* TASK GOAL:
Below are some entries. Count the lines where "certs" appears and state only that number.

* DATA TO USE:
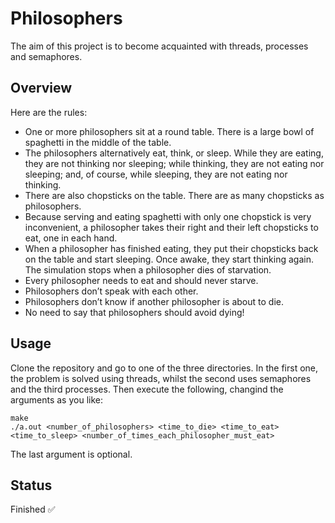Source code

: # Philosophers

The aim of this project is to become acquainted with threads, processes and semaphores.

## Overview

Here are the rules:
* One or more philosophers sit at a round table. There is a large bowl of spaghetti in the middle of the table.
* The philosophers alternatively eat, think, or sleep. While they are eating, they are not thinking nor sleeping;
while thinking, they are not eating nor sleeping;
and, of course, while sleeping, they are not eating nor thinking.
* There are also chopsticks on the table. There are as many chopsticks as philosophers.
* Because serving and eating spaghetti with only one chopstick is very inconvenient, a
philosopher takes their right and their left chopsticks to eat, one in each hand.
* When a philosopher has finished eating, they put their chopsticks back on the table and
start sleeping. Once awake, they start thinking again. The simulation stops when
a philosopher dies of starvation.
* Every philosopher needs to eat and should never starve.
* Philosophers don’t speak with each other.
* Philosophers don’t know if another philosopher is about to die.
* No need to say that philosophers should avoid dying!

## Usage

Clone the repository and go to one of the three directories. In the first one, the problem is solved using threads, whilst the
second uses semaphores and the third processes. Then execute the following, changind the arguments as you like:
```shell
make
./a.out <number_of_philosophers> <time_to_die> <time_to_eat> <time_to_sleep> <number_of_times_each_philosopher_must_eat>
```

The last argument is optional.

## Status

Finished :white_check_mark:
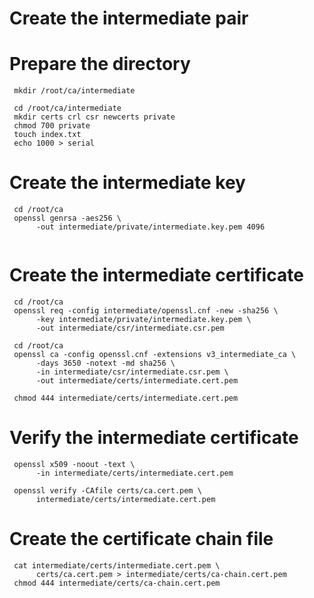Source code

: # Create the intermediate pair

# Prepare the directory
```
 mkdir /root/ca/intermediate

 cd /root/ca/intermediate
 mkdir certs crl csr newcerts private
 chmod 700 private
 touch index.txt
 echo 1000 > serial
```
# Create the intermediate key
```
 cd /root/ca
 openssl genrsa -aes256 \
      -out intermediate/private/intermediate.key.pem 4096
```

``` chmod 400 intermediate/private/intermediate.key.pem
```
# Create the intermediate certificate
```
 cd /root/ca
 openssl req -config intermediate/openssl.cnf -new -sha256 \
      -key intermediate/private/intermediate.key.pem \
      -out intermediate/csr/intermediate.csr.pem
```
```
 cd /root/ca
 openssl ca -config openssl.cnf -extensions v3_intermediate_ca \
      -days 3650 -notext -md sha256 \
      -in intermediate/csr/intermediate.csr.pem \
      -out intermediate/certs/intermediate.cert.pem 
```

```
 chmod 444 intermediate/certs/intermediate.cert.pem
```

# Verify the intermediate certificate
```
 openssl x509 -noout -text \
      -in intermediate/certs/intermediate.cert.pem
```

```
 openssl verify -CAfile certs/ca.cert.pem \
      intermediate/certs/intermediate.cert.pem
```

# Create the certificate chain file

```
 cat intermediate/certs/intermediate.cert.pem \
      certs/ca.cert.pem > intermediate/certs/ca-chain.cert.pem
 chmod 444 intermediate/certs/ca-chain.cert.pem
```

* SOLUTION:
9